[Entries taken from a collection]
***

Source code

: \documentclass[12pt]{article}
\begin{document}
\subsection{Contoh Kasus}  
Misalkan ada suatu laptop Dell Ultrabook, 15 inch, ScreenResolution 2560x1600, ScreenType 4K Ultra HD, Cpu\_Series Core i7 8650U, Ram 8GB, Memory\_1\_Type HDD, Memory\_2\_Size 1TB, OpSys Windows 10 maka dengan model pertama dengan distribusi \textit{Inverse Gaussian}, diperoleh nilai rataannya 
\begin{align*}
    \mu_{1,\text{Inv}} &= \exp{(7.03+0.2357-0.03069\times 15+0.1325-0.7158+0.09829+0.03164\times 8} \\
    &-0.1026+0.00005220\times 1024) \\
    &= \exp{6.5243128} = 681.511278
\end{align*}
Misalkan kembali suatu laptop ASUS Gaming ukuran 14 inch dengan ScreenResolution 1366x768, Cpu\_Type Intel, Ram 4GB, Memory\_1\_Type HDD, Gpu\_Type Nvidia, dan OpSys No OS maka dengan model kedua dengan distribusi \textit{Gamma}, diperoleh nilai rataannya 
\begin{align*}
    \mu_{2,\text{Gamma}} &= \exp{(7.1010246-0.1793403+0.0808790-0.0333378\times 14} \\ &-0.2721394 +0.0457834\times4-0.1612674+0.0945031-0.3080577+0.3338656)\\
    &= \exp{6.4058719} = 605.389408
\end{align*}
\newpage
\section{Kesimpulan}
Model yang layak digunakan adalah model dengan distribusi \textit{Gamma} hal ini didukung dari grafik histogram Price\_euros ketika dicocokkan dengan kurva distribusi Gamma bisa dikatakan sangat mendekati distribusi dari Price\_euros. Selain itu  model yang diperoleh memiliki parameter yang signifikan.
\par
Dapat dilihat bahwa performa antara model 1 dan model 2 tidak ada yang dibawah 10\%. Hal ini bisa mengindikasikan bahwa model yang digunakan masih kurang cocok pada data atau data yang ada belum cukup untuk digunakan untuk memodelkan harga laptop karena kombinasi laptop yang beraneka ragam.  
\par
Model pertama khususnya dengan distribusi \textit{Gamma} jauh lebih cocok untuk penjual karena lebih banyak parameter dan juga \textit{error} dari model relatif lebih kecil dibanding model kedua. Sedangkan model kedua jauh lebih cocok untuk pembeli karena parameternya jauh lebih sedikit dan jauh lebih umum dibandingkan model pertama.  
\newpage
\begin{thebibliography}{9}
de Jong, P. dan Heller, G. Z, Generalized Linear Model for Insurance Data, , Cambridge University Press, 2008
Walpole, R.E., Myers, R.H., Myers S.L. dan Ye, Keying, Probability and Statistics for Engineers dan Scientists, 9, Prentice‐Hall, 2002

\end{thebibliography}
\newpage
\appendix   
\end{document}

***

• **Task instructions**
Whenever the word "ScreenResolution" shows up in a line of the entries, list that line.

• **Result**
Misalkan ada suatu laptop Dell Ultrabook, 15 inch, ScreenResolution 2560x1600, ScreenType 4K Ultra HD, Cpu\_Series Core i7 8650U, Ram 8GB, Memory\_1\_Type HDD, Memory\_2\_Size 1TB, OpSys Windows 10 maka dengan model pertama dengan distribusi \textit{Inverse Gaussian}, diperoleh nilai rataannya 
Misalkan kembali suatu laptop ASUS Gaming ukuran 14 inch dengan ScreenResolution 1366x768, Cpu\_Type Intel, Ram 4GB, Memory\_1\_Type HDD, Gpu\_Type Nvidia, dan OpSys No OS maka dengan model kedua dengan distribusi \textit{Gamma}, diperoleh nilai rataannya 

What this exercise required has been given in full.